One of the newest services made available by WatchGuard is DNSWatch.  DNSWatch is a cloud-based service that can monitor outbound DNS requests and can use this to block access to malicious content.  DNSWatch focuses on protecting your users against phishing domains and is not dependent on the ports that the connection is made through.

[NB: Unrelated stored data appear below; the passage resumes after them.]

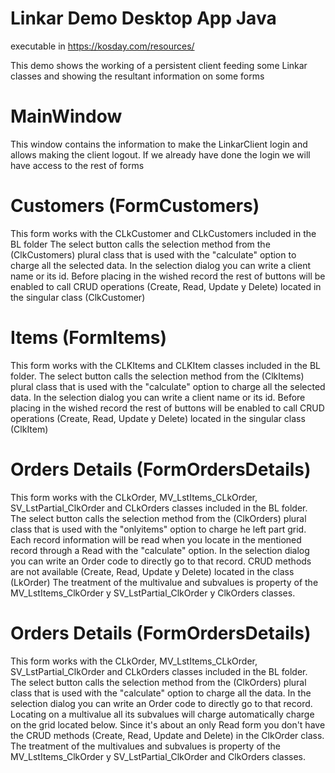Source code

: # Linkar Demo Desktop App Java

executable in https://kosday.com/resources/

This demo shows the working of a persistent client feeding some Linkar classes and showing the resultant information on some forms

# MainWindow 
This window contains the information to make the LinkarClient login and allows making the client logout. If we already have done the login we will have access to the rest of forms

# Customers (FormCustomers) 
This form works with the CLkCustomer and CLkCustomers included in the BL folder
The select button calls the selection method from the (ClkCustomers) plural class that is used with the "calculate" option to charge all the selected data. In the selection dialog you can write a client name or its id.
Before placing in the wished record the rest of buttons will be enabled to call CRUD operations (Create, Read, Update y Delete) located in the singular class (ClkCustomer)

# Items (FormItems) 
This form works with the CLKItems and CLKItem classes included in the BL folder.
The select button calls the selection method from the (ClkItems) plural class that is used with the "calculate" option to charge all the selected data. In the selection dialog you can write a client name or its id.
Before placing in the wished record the rest of buttons will be enabled to call CRUD operations (Create, Read, Update y Delete) located in the singular class (ClkItem)

# Orders Details (FormOrdersDetails) 
This form works with the CLkOrder, MV_LstItems_CLkOrder, SV_LstPartial_ClkOrder and CLkOrders classes included in the BL folder.
The select button calls the selection method from the (ClkOrders) plural class that is used with the "onlyitems" option to charge he left part grid. Each record information will be read when you locate in the mentioned record through a Read with the "calculate" option. In the selection dialog you can write an Order code to directly go to that record.
CRUD methods are not available (Create, Read, Update y Delete) located in the class (LkOrder)
The treatment of the multivalue and subvalues is property of the  MV_LstItems_ClkOrder y SV_LstPartial_ClkOrder y ClkOrders classes. 

# Orders Details (FormOrdersDetails) 
This form works with the CLkOrder, MV_LstItems_CLkOrder, SV_LstPartial_ClkOrder and CLkOrders classes included in the BL folder.
The select button calls the selection method from the (ClkOrders) plural class that is used with the "calculate" option to charge all the data. In the selection dialog you can write an Order code to directly go to that record.
Locating on a multivalue all its subvalues will charge automatically charge on the grid located below.
Since it's about an only Read form you don't have the CRUD methods (Create, Read, Update and Delete) in the ClkOrder class.
The treatment of the multivalues and subvalues is property of the MV_LstItems_ClkOrder y SV_LstPartial_ClkOrder and ClkOrders classes.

Hardware and Licensing Requirements

  • Available through the Total Security Suite subscription

  • Available to Firebox T and M Series devices, as well as the Firebox Cloud and FireboxV virtual models

Firmware Requirements

  • 12.1.1 Firmware or higher

How DNSWatch Works

When DNSWatch is enabled on your Firebox, the Firebox is registered to the DNSWatch cloud, which is available under your account at www.watchguard.com.  After the Firebox is attached to the DNSWatch cloud, it will receive the IP addresses of the two DNSWatch DNS servers that will be used to monitor outbound DNS requests.  

Once applied, DNSWatch will work to determine if the outbound requests are a known threat.

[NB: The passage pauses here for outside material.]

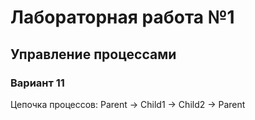 # Лабораторная работа №1
## Управление процессами
### Вариант 11

Цепочка процессов: Parent → Child1 → Child2 → Parent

If the domain is not a known threat:

DNSWatch will resolve the request to the requested destination.

If the domain is a known threat or is on the DNSWatch blacklist:

  • DNSWatch will resolve the domain to the IP address of the DNSWatch Blackhole Server.

  • The server will attempt to gather more information about the threat from the device that made the request.

  • For HTTP and HTTPS requests, DNSWatch will redirect the user to a customizable deny page.  

Configuring DNSWatch on the Firebox
The configuration of DNSWatch is a very simple process and will only take a few minutes.

1. Ensure that the Feature Key on your firewall is up-to-date and that DNSWatch shows as licensed.

Feature Key on Firewall

2. In Policy Manager, go to Subscription Services > DNSWatch

3. Check the box for Enable DNSWatch

Checkbox for Enable DNSWatch image

4. Select the drop-down menu.  This is where you decide which network to apply DNSWatch to.  It is recommended that you select Enforce on all Trusted, Optional and Custom interfaces. 

Enable DNSWatch drop down menu image

If you would like to select the specific interfaces to apply this to, select Enforce on selected interfaces, and then hit the Select button.  This will allow you to manually specify the interfaces you would like DNSWatch applied to.

Enforce on selected interfaces image

5. Save the policy to your firewall.

PLEASE NOTE: No changes need to be made to the DNS settings on the firewall for this service to work.

The DNSWatch Cloud
In order to monitor and make changes to DNSWatch, log into your account at www.watchguard.com.  Once logged in, go to My WatchGuard > Manage DNSWatch.

The first portal that opens will show you general DNS activity.  From here you can monitor DNS connections by time frame, and can see the top-visited domains.

WatchGuard General DNS activity portal

If you click on View Reports on the first page, this will take you in to see further detail and breakdown on the DNS traffic that has been accessed from your network.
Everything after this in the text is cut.